→ **TASK DIRECTIONS**: Return all entries word for word, but drop any images.

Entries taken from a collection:
*-*-*
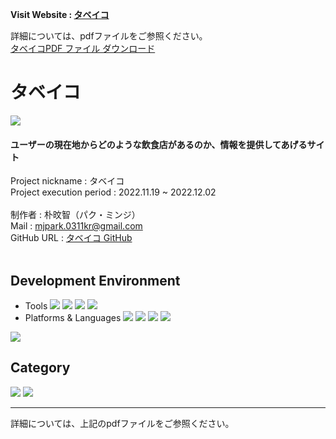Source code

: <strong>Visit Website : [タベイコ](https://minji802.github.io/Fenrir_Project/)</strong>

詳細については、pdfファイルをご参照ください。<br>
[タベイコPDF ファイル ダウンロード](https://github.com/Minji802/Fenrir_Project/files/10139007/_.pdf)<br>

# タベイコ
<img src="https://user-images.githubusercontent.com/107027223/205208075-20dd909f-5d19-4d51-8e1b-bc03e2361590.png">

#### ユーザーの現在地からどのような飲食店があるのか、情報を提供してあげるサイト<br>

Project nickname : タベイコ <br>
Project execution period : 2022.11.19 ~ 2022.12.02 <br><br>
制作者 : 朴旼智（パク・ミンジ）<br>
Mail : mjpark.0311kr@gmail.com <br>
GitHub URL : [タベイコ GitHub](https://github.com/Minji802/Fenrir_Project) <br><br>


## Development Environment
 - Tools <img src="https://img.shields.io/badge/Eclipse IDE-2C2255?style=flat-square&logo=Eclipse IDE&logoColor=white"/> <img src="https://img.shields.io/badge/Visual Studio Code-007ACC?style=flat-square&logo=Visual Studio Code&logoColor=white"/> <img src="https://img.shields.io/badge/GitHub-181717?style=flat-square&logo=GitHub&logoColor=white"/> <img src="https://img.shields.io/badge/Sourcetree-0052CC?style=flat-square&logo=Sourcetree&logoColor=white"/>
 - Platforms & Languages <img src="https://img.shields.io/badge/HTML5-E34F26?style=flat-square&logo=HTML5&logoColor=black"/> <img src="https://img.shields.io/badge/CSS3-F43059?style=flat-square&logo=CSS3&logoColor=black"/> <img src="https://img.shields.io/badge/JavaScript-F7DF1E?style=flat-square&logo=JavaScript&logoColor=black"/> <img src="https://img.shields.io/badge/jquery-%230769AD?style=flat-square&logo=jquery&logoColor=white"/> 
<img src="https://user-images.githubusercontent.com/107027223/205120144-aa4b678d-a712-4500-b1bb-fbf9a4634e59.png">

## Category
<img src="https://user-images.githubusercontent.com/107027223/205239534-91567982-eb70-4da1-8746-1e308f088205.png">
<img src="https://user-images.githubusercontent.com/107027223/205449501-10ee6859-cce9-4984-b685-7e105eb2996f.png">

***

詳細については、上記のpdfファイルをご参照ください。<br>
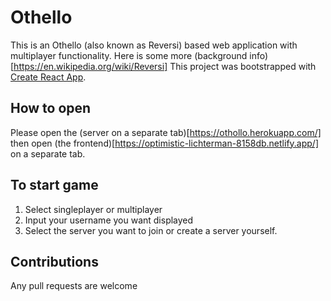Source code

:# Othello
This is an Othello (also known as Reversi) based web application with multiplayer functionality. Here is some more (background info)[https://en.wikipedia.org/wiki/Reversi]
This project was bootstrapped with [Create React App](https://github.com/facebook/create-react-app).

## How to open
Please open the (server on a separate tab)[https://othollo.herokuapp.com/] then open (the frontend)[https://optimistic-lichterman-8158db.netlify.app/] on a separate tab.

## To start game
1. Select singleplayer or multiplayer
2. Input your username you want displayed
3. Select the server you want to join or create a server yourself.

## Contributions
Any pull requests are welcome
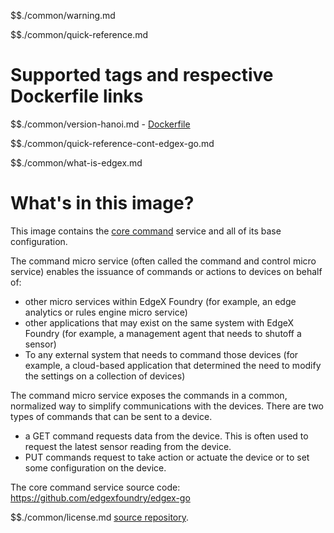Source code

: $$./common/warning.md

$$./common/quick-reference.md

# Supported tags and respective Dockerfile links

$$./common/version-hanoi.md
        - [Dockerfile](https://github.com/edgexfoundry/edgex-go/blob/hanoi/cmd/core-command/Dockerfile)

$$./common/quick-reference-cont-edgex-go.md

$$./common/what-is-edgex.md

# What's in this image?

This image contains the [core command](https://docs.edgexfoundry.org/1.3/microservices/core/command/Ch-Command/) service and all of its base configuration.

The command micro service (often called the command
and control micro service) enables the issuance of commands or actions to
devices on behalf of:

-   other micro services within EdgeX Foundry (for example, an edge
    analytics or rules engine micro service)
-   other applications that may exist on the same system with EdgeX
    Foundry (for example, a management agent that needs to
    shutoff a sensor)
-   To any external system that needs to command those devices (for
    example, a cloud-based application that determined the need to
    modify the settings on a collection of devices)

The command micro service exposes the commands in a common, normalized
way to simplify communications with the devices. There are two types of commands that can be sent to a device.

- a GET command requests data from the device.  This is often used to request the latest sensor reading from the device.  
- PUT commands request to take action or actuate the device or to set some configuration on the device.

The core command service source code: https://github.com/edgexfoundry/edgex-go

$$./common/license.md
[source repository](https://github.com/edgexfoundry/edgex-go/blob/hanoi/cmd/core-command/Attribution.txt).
*-*-*
→ **RESPONSE FOR THIS EXERCISE**:
Source code

: <strong>Visit Website : [タベイコ](https://minji802.github.io/Fenrir_Project/)</strong>

詳細については、pdfファイルをご参照ください。<br>
[タベイコPDF ファイル ダウンロード](https://github.com/Minji802/Fenrir_Project/files/10139007/_.pdf)<br>

# タベイコ
<img src="https://user-images.githubusercontent.com/107027223/205208075-20dd909f-5d19-4d51-8e1b-bc03e2361590.png">

#### ユーザーの現在地からどのような飲食店があるのか、情報を提供してあげるサイト<br>

Project nickname : タベイコ <br>
Project execution period : 2022.11.19 ~ 2022.12.02 <br><br>
制作者 : 朴旼智（パク・ミンジ）<br>
Mail : mjpark.0311kr@gmail.com <br>
GitHub URL : [タベイコ GitHub](https://github.com/Minji802/Fenrir_Project) <br><br>


## Development Environment
 - Tools <img src="https://img.shields.io/badge/Eclipse IDE-2C2255?style=flat-square&logo=Eclipse IDE&logoColor=white"/> <img src="https://img.shields.io/badge/Visual Studio Code-007ACC?style=flat-square&logo=Visual Studio Code&logoColor=white"/> <img src="https://img.shields.io/badge/GitHub-181717?style=flat-square&logo=GitHub&logoColor=white"/> <img src="https://img.shields.io/badge/Sourcetree-0052CC?style=flat-square&logo=Sourcetree&logoColor=white"/>
 - Platforms & Languages <img src="https://img.shields.io/badge/HTML5-E34F26?style=flat-square&logo=HTML5&logoColor=black"/> <img src="https://img.shields.io/badge/CSS3-F43059?style=flat-square&logo=CSS3&logoColor=black"/> <img src="https://img.shields.io/badge/JavaScript-F7DF1E?style=flat-square&logo=JavaScript&logoColor=black"/> <img src="https://img.shields.io/badge/jquery-%230769AD?style=flat-square&logo=jquery&logoColor=white"/> 
<img src="https://user-images.githubusercontent.com/107027223/205120144-aa4b678d-a712-4500-b1bb-fbf9a4634e59.png">

## Category
<img src="https://user-images.githubusercontent.com/107027223/205239534-91567982-eb70-4da1-8746-1e308f088205.png">
<img src="https://user-images.githubusercontent.com/107027223/205449501-10ee6859-cce9-4984-b685-7e105eb2996f.png">

***

詳細については、上記のpdfファイルをご参照ください。<br>
Source code

:# Othello
This is an Othello (also known as Reversi) based web application with multiplayer functionality. Here is some more (background info)[https://en.wikipedia.org/wiki/Reversi]
This project was bootstrapped with [Create React App](https://github.com/facebook/create-react-app).

## How to open
Please open the (server on a separate tab)[https://othollo.herokuapp.com/] then open (the frontend)[https://optimistic-lichterman-8158db.netlify.app/] on a separate tab.

## To start game
1. Select singleplayer or multiplayer
2. Input your username you want displayed
3. Select the server you want to join or create a server yourself.

## Contributions
Any pull requests are welcome
Source code

: $$./common/warning.md

$$./common/quick-reference.md

# Supported tags and respective Dockerfile links

$$./common/version-hanoi.md
        - [Dockerfile](https://github.com/edgexfoundry/edgex-go/blob/hanoi/cmd/core-command/Dockerfile)

$$./common/quick-reference-cont-edgex-go.md

$$./common/what-is-edgex.md

# What's in this image?

This image contains the [core command](https://docs.edgexfoundry.org/1.3/microservices/core/command/Ch-Command/) service and all of its base configuration.

The command micro service (often called the command
and control micro service) enables the issuance of commands or actions to
devices on behalf of:

-   other micro services within EdgeX Foundry (for example, an edge
    analytics or rules engine micro service)
-   other applications that may exist on the same system with EdgeX
    Foundry (for example, a management agent that needs to
    shutoff a sensor)
-   To any external system that needs to command those devices (for
    example, a cloud-based application that determined the need to
    modify the settings on a collection of devices)

The command micro service exposes the commands in a common, normalized
way to simplify communications with the devices. There are two types of commands that can be sent to a device.

- a GET command requests data from the device.  This is often used to request the latest sensor reading from the device.  
- PUT commands request to take action or actuate the device or to set some configuration on the device.

The core command service source code: https://github.com/edgexfoundry/edgex-go

$$./common/license.md
[source repository](https://github.com/edgexfoundry/edgex-go/blob/hanoi/cmd/core-command/Attribution.txt).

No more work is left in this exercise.